Additional note: An outdoor metal box with an integrated 1/4 lambda lightning protection element would be perfect. Kinda like this, but with a cheaper 1/4 lambda element integred instead of the extra gas element. http://www.tenda.cn/upfiles/2007526105643.jpg

Super Node

  • two embedded wireless a/b/g radio devices with support for virtual access points
  • two Ethernet ports with standard 802.3af PoE support
  • power system must resist reverse polarity
  • 8 Mbyte Flash
  • 32 Mbyte RAM
  • 500 MHz CPU
  • two USB 2.0 ports
  • two miniPCI slots (both stackable up to 8 cards)
  • serial port
  • JTAG interface
  • two Antenna plugs (reverse SMA) and no explicit need for diversity
  • for outdoor usage (which is regarded to be a standard scenario) the board does not need a box and does not need to be shipped with antennas and power supply
  • power consumption should be as low as possible (solar systems!)

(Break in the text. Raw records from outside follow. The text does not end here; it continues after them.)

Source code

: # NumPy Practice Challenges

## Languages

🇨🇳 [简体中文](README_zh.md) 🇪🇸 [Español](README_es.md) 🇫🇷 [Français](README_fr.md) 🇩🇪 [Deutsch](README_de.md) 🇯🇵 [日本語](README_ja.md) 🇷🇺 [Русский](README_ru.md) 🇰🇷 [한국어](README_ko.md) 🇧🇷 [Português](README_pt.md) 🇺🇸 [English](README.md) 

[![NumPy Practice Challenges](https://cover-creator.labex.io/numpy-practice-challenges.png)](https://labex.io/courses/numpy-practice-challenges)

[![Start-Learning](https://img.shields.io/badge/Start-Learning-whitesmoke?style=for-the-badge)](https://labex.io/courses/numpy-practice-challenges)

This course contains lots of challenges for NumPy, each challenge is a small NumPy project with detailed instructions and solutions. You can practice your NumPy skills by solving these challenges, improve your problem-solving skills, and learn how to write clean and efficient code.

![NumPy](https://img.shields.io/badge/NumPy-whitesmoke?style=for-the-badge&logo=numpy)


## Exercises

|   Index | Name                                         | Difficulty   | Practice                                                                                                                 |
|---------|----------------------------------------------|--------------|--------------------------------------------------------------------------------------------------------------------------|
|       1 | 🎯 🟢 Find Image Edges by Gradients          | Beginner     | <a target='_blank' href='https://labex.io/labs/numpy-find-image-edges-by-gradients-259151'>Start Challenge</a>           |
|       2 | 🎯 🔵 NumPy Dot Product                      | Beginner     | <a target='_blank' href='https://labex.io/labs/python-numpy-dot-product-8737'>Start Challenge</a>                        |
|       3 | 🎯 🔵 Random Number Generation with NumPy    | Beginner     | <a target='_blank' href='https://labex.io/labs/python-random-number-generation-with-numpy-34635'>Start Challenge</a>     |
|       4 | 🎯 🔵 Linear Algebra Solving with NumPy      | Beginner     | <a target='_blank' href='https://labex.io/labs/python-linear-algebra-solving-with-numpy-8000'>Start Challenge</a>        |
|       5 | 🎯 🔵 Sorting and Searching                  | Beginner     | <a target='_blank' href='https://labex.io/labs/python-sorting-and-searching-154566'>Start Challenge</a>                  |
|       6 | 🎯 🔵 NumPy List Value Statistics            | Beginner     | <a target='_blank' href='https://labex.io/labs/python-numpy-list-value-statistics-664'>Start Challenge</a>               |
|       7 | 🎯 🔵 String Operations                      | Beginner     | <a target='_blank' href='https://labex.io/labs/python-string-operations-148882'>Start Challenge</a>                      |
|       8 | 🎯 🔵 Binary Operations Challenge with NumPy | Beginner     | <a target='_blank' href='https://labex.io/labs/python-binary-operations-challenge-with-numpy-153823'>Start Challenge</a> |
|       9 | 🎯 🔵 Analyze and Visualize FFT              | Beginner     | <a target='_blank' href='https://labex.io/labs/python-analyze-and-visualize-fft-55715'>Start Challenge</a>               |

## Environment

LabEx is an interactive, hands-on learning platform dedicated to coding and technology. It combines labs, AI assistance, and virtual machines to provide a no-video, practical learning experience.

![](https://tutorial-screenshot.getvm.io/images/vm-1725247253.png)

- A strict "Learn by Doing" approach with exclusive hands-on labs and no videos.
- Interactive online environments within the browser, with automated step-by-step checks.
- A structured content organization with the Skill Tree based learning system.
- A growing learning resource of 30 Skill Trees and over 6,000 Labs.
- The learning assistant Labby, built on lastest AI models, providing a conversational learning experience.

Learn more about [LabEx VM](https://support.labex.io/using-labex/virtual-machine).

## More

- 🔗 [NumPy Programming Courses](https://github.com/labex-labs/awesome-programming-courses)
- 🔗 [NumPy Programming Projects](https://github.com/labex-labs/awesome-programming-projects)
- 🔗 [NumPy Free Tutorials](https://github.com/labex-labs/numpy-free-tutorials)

Comment: Finding a compromise on the super node really was a hard time, because there can be different ways to achieve the same goals. For example, if wireless USB devices had a better FOSS support, many of the super nodes could just easily be built without the need for miniPCI. Also super nodes can be built with simple wireless bridges connected over ethernet (high power consumption?). But anyway, after many looong discussions the group had a consensus on the points listed above.

Wireless USB devices

As already mentioned, super nodes could well be build using wireless USB devices instead of mini PCI cards (less expensive cabling, less interference between the devices). But to be able to use them, people need FOSS drivers for them, which support all wireless modes (managed, ad-hoc, AccessPoint), and the USB devices should have a reverse SMC antenna connector.

- JuergeN -

This include USB modems (see Huawei E220).